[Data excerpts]
::::
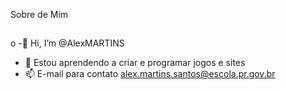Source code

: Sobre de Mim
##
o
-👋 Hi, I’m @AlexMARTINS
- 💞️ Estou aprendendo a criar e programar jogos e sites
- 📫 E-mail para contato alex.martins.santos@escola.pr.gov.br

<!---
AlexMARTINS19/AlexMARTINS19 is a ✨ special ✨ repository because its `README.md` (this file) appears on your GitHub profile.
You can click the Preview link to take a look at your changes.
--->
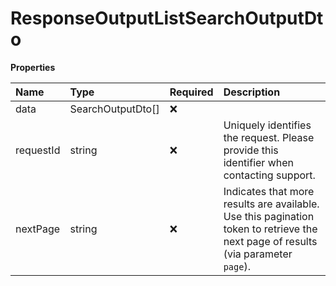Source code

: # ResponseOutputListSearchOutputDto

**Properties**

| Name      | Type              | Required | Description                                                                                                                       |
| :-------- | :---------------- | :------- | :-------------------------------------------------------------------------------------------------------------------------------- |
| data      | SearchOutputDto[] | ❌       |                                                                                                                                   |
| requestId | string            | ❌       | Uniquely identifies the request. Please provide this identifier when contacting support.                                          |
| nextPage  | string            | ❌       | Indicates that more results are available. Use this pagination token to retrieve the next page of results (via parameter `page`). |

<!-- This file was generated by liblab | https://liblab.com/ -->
::::
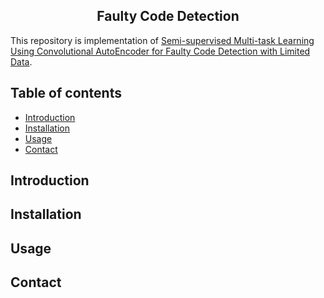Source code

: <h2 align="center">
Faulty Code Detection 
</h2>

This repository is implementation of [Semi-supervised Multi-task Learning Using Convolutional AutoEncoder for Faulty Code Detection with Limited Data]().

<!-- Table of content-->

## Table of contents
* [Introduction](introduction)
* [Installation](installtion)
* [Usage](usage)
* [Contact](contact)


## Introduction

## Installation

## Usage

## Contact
::::
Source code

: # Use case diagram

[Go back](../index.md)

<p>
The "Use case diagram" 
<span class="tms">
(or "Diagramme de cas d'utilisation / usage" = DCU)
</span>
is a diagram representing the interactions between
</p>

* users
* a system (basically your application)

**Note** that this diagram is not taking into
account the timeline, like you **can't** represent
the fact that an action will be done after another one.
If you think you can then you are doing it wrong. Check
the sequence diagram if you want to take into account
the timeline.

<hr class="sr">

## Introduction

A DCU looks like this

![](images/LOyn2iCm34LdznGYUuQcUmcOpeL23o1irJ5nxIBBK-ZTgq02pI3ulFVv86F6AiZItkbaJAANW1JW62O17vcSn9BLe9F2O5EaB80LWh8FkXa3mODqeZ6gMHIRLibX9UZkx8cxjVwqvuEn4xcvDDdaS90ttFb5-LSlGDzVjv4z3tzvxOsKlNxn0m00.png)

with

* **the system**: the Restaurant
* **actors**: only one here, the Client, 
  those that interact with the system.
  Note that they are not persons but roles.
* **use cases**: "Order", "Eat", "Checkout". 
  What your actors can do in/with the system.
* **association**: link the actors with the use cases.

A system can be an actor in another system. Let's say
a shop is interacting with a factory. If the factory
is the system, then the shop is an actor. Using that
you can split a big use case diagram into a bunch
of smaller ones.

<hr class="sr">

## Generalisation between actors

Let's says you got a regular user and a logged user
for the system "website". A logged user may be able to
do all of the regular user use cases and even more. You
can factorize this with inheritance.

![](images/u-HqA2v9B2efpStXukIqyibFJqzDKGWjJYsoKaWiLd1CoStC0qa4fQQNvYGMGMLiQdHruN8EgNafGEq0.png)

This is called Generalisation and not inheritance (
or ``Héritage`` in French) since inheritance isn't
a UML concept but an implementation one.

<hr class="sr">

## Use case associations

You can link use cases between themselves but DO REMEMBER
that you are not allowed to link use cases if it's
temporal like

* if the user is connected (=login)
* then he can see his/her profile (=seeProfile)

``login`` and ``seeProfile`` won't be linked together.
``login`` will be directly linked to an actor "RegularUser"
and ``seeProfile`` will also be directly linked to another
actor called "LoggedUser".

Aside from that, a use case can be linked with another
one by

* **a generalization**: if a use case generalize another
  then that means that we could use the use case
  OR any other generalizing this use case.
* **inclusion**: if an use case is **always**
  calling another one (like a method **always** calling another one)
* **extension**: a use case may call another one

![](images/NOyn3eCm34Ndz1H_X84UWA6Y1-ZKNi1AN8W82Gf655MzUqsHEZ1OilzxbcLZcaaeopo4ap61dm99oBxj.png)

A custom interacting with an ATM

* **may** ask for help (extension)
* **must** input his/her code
::::
• **Aim of the task**
Go through the entries above and report each line with the string "inheritance" in it.

• **Result of the exercise**
can factorize this with inheritance.
This is called Generalisation and not inheritance (
or ``Héritage`` in French) since inheritance isn't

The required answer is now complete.